FAQ: MongoDB Diagnostics

On this page

Where can I find information about a mongod process that stopped running unexpectedly?

Does TCP keepalive time affect MongoDB Deployments?
Do TCP Retransmission Timeouts affect MongoDB Deployments?
Why does MongoDB log so many "Connection Accepted" events?
What tools are available for monitoring MongoDB?
Memory Diagnostics for the WiredTiger Storage Engine
Sharded Cluster Diagnostics

This document provides answers to common diagnostic questions and issues.

If you don't find the answer you're looking for, check the complete list of FAQs or post your question to the MongoDB Community.

Where can I find information about a `mongod` process that stopped running unexpectedly?

If mongod shuts down unexpectedly on a UNIX or UNIX-based platform, and if mongod fails to log a shutdown or error message, then check your system logs for messages pertaining to MongoDB. For example, for logs located in /var/log/messages, use the following commands:

sudo grep mongod /var/log/messages
sudo grep score /var/log/messages

Does TCP `keepalive` time affect MongoDB Deployments?

If you experience network timeouts or socket errors in communication between clients and servers, or between members of a sharded cluster or replica set, check the TCP keepalive value for the affected systems.

Many operating systems set this value to 7200 seconds (two hours) by default. For MongoDB, you will generally experience better results with a shorter keepalive value, on the order of 120 seconds (two minutes).

If your MongoDB deployment experiences keepalive-related issues, you must alter the keepalive value on all affected systems. This includes all machines running mongod or mongos processes and all machines hosting client processes that connect to MongoDB.

Adjusting the TCP keepalive value:

You will need to restart mongod and mongos processes for new system-wide keepalive settings to take effect.

Do TCP Retransmission Timeouts affect MongoDB Deployments?

If you experience long stalls (stalls greater than two minutes) followed by network timeouts or socket errors between clients and server or between members of a sharded cluster or replica set, check the tcp_retries2 value for the affected systems.

Most Linux operating systems set this value to 15 by default, while Windows sets it to 5. For MongoDB, you experience better results with a lower tcp_retries2 value, on the order of 5 (12 seconds) or lower.

If your MongoDB deployment experiences TCP retransmission timeout-related issues, change the tcp_retries2 value (TcpMaxDataRetransmission on Windows) for all affected systems. This includes all machines running mongod or mongos processes and all machines hosting client processes that connect to MongoDB.

Adjust the TCP Retransmission Timeout

Why does MongoDB log so many "Connection Accepted" events?

If you see a very large number of connection and re-connection messages in your MongoDB log, then clients are frequently connecting and disconnecting to the MongoDB server.
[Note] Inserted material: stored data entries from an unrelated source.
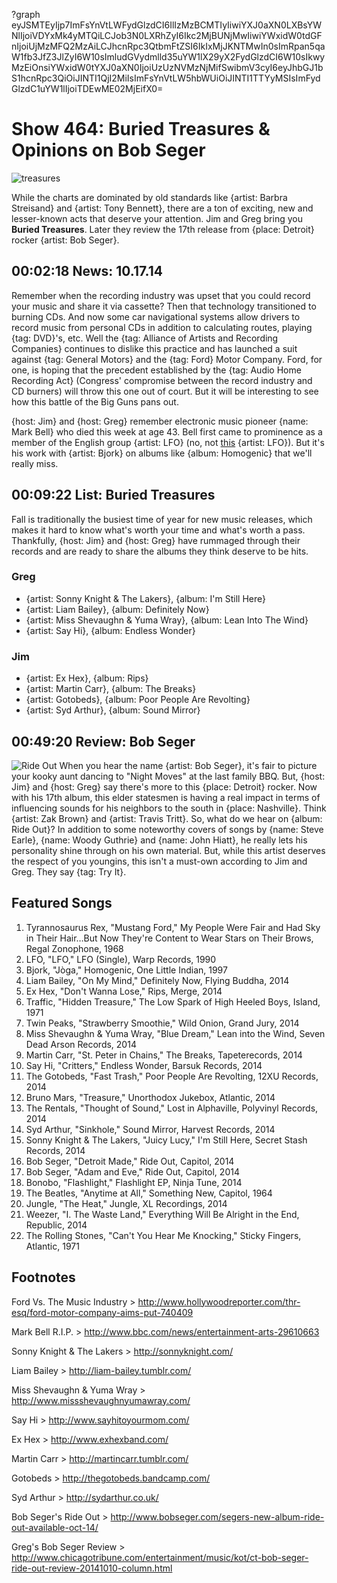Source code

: ?graph eyJSMTEyIjp7ImFsYnVtLWFydGlzdCI6IlIzMzBCMTIyIiwiYXJ0aXN0LXBsYWNlIjoiVDYxMk4yMTQiLCJob3N0LXRhZyI6Ikc2MjBUNjMwIiwiYWxidW0tdGFnIjoiUjMzMFQ2MzAiLCJhcnRpc3QtbmFtZSI6IkIxMjJKNTMwIn0sImRpan5qaW1fb3JfZ3JlZyI6W10sImludGVydmlld35uYW1lX29yX2FydGlzdCI6W10sIkwyMzEiOnsiYWxidW0tYXJ0aXN0IjoiUzUzNVMzNjMifSwibmV3cyI6eyJhbGJ1bS1hcnRpc3QiOiJINTI1QjI2MiIsImFsYnVtLW5hbWUiOiJINTI1TTYyMSIsImFydGlzdC1uYW1lIjoiTDEwME02MjEifX0=

# Show 464: Buried Treasures & Opinions on Bob Seger

![treasures](http://static.soundopinions.org/images/2014/buriedtreasures_web2.jpg)

While the charts are dominated by old standards like {artist: Barbra Streisand} and {artist: Tony Bennett}, there are a ton of exciting, new and lesser-known acts that deserve your attention. Jim and Greg bring you **Buried Treasures**. Later they review the 17th release from {place: Detroit} rocker {artist: Bob Seger}.


## 00:02:18 News: 10.17.14
Remember when the recording industry was upset that you could record your music and share it via cassette? Then that technology transitioned to burning CDs. And now some car navigational systems allow drivers to record music from personal CDs in addition to calculating routes, playing {tag: DVD}'s, etc. Well the {tag: Alliance of Artists and Recording Companies} continues to dislike this practice and has launched a suit against {tag: General Motors} and the {tag: Ford} Motor Company. Ford, for one, is hoping that the precedent established by the {tag: Audio Home Recording Act} (Congress' compromise between the record industry and CD burners) will throw this one out of court. But it will be interesting to see how this battle of the Big Guns pans out.

{host: Jim} and {host: Greg} remember electronic music pioneer {name: Mark Bell} who died this week at age 43. Bell first came to prominence as a member of the English group {artist: LFO} (no, not [this](http://www.vox.com/2014/8/19/6030981/lfos-summer-girls-annotated) {artist: LFO}). But it's his work with {artist: Bjork} on albums like {album: Homogenic} that we'll really miss. 

## 00:09:22 List: Buried Treasures
Fall is traditionally the busiest time of year for new music releases, which makes it hard to know what's worth your time and what's worth a pass. Thankfully, {host: Jim} and {host: Greg} have rummaged through their records and are ready to share the albums they think deserve to be hits. 

### Greg
- {artist: Sonny Knight & The Lakers}, {album: I'm Still Here}
- {artist: Liam Bailey}, {album: Definitely Now}
- {artist: Miss Shevaughn & Yuma Wray}, {album: Lean Into The Wind}
- {artist: Say Hi}, {album: Endless Wonder}

### Jim
- {artist: Ex Hex}, {album: Rips}
- {artist: Martin Carr}, {album: The Breaks}
- {artist: Gotobeds}, {album: Poor People Are Revolting}
- {artist: Syd Arthur}, {album: Sound Mirror}

## 00:49:20 Review: Bob Seger
![Ride Out](http://is2.mzstatic.com/image/thumb/Music4/v4/df/b7/77/dfb77706-fcda-d1ac-bedc-46ccd2011f44/source/600x600bb.jpg "26211744/914088618")
When you hear the name {artist: Bob Seger}, it's fair to picture your kooky aunt dancing to "Night Moves" at the last family BBQ. But, {host: Jim} and {host: Greg} say there's more to this {place: Detroit} rocker. Now with his 17th album, this elder statesmen is having a real impact in terms of influencing sounds for his neighbors to the south in {place: Nashville}. Think {artist: Zak Brown} and {artist: Travis Tritt}. So, what do we hear on {album: Ride Out}? In addition to some noteworthy covers of songs by {name: Steve Earle}, {name: Woody Guthrie} and {name: John Hiatt}, he really lets his personality shine through on his own material. But, while this artist deserves the respect of you youngins, this isn't a must-own according to Jim and Greg. They say {tag: Try It}. 

## Featured Songs

1. Tyrannosaurus Rex, "Mustang Ford," My People Were Fair and Had Sky in Their Hair…But Now They're Content to Wear Stars on Their Brows, Regal Zonophone, 1968 
1. LFO, "LFO," LFO (Single), Warp Records, 1990 
1. Bjork, "Jòga," Homogenic, One Little Indian, 1997 
1. Liam Bailey, "On My Mind," Definitely Now, Flying Buddha, 2014 
1. Ex Hex, "Don't Wanna Lose," Rips, Merge, 2014 
1. Traffic, "Hidden Treasure," The Low Spark of High Heeled Boys, Island, 1971 
1. Twin Peaks, "Strawberry Smoothie," Wild Onion, Grand Jury, 2014 
1. Miss Shevaughn & Yuma Wray, "Blue Dream," Lean into the Wind, Seven Dead Arson Records, 2014 
1. Martin Carr, "St. Peter in Chains," The Breaks, Tapeterecords, 2014 
1. Say Hi, "Critters," Endless Wonder, Barsuk Records, 2014 
1. The Gotobeds, "Fast Trash," Poor People Are Revolting, 12XU Records, 2014
1. Bruno Mars, "Treasure," Unorthodox Jukebox, Atlantic, 2014 
1. The Rentals, "Thought of Sound," Lost in Alphaville, Polyvinyl Records, 2014 
1. Syd Arthur, "Sinkhole," Sound Mirror, Harvest Records, 2014 
1. Sonny Knight & The Lakers, "Juicy Lucy," I'm Still Here, Secret Stash Records, 2014 
1. Bob Seger, "Detroit Made," Ride Out, Capitol, 2014 
1. Bob Seger, "Adam and Eve," Ride Out, Capitol, 2014 
1. Bonobo, "Flashlight," Flashlight EP, Ninja Tune, 2014 
1. The Beatles, "Anytime at All," Something New, Capitol, 1964 
1. Jungle, "The Heat," Jungle, XL Recordings, 2014 
1. Weezer, "I. The Waste Land," Everything Will Be Alright in the End, Republic, 2014 
1. The Rolling Stones, "Can't You Hear Me Knocking," Sticky Fingers, Atlantic, 1971 

## Footnotes

Ford Vs. The Music Industry > http://www.hollywoodreporter.com/thr-esq/ford-motor-company-aims-put-740409

Mark Bell R.I.P. > http://www.bbc.com/news/entertainment-arts-29610663

Sonny Knight & The Lakers > http://sonnyknight.com/

Liam Bailey > http://liam-bailey.tumblr.com/

Miss Shevaughn & Yuma Wray > http://www.missshevaughnyumawray.com/

Say Hi > http://www.sayhitoyourmom.com/

Ex Hex > http://www.exhexband.com/

Martin Carr > http://martincarr.tumblr.com/

Gotobeds > http://thegotobeds.bandcamp.com/

Syd Arthur > http://sydarthur.co.uk/

Bob Seger's Ride Out > http://www.bobseger.com/segers-new-album-ride-out-available-oct-14/

Greg's Bob Seger Review > http://www.chicagotribune.com/entertainment/music/kot/ct-bob-seger-ride-out-review-20141010-column.html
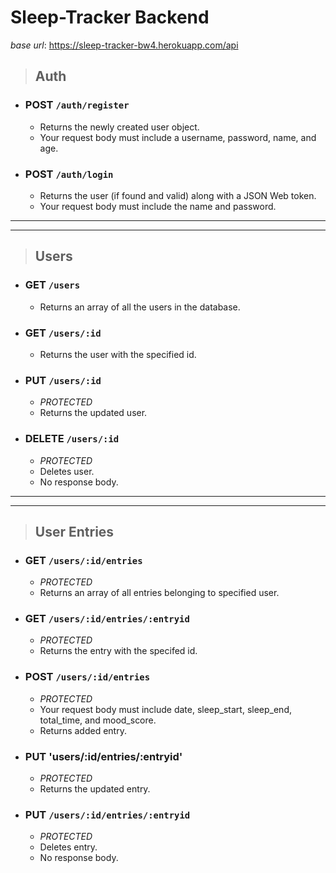 # Sleep-Tracker Backend

_base url_: https://sleep-tracker-bw4.herokuapp.com/api

> ## Auth
  - ### **POST** `/auth/register`
    - Returns the newly created user object.
    - Your request body must include a username, password, name, and age.

  - ### **POST** `/auth/login`
    - Returns the user (if found and valid) along with a JSON Web token.
    - Your request body must include the name and password.

--------
________

> ## Users

  - ### **GET** `/users`
    - Returns an array of all the users in the database.
  
  - ### **GET** `/users/:id`
    - Returns the user with the specified id.
    
  - ### **PUT** `/users/:id`
    - *PROTECTED*
    - Returns the updated user.
    
  - ### **DELETE** `/users/:id`
    - *PROTECTED*
    - Deletes user.
    - No response body.
    
--------
________

> ## User Entries

  - ### **GET** `/users/:id/entries`
    - *PROTECTED*
    - Returns an array of all entries belonging to specified user.
    
  - ### **GET** `/users/:id/entries/:entryid`
    - *PROTECTED*
    - Returns the entry with the specifed id.
    
  - ### **POST** `/users/:id/entries`
    - *PROTECTED*
    - Your request body must include date, sleep_start, sleep_end, total_time, and mood_score.
    - Returns added entry.
    
  - ### **PUT** 'users/:id/entries/:entryid'
    - *PROTECTED*
    - Returns the updated entry.
    
  - ### **PUT** `/users/:id/entries/:entryid`
    - *PROTECTED*
    - Deletes entry.
    - No response body.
This is normal behavior for applications that do not use request pooling, such as CGI. Consider using FastCGI, an Apache Module, or some other kind of persistent application server to decrease the connection overhead.

If these connections do not impact your performance you can use the run-time quiet option or the command-line option --quiet to suppress these messages from the log.

What tools are available for monitoring MongoDB?

The MongoDB Cloud Manager and Ops Manager, an on-premise solution available in MongoDB Enterprise Advanced include monitoring functionality, which collects data from running MongoDB deployments and provides visualization and alerts based on that data.

For more information, see also the MongoDB Cloud Manager documentation and Ops Manager documentation.

A full list of third-party tools is available as part of the Monitoring for MongoDB documentation.

Memory Diagnostics for the WiredTiger Storage Engine

Must my working set size fit RAM?

No.

If the cache does not have enough space to load additional data, WiredTiger evicts pages from the cache to free up space.

Note

The storage.wiredTiger.engineConfig.cacheSizeGB limits the size of the WiredTiger internal cache. The operating system uses the available free memory for filesystem cache, which allows the compressed MongoDB data files to stay in memory. In addition, the operating system uses any free RAM to buffer file system blocks and file system cache.

To accommodate the additional consumers of RAM, you may have to decrease WiredTiger internal cache size.

The default WiredTiger internal cache size value assumes that there is a single mongod instance per machine. If a single machine contains multiple MongoDB instances, then you should decrease the setting to accommodate the other mongod instances.

If you run mongod in a container (for example, lxc, cgroups, Docker, etc.) that does not have access to all of the RAM available in a system, you must set storage.wiredTiger.engineConfig.cacheSizeGB to a value less than the amount of RAM available in the container. The exact amount depends on the other processes running in the container. See memLimitMB.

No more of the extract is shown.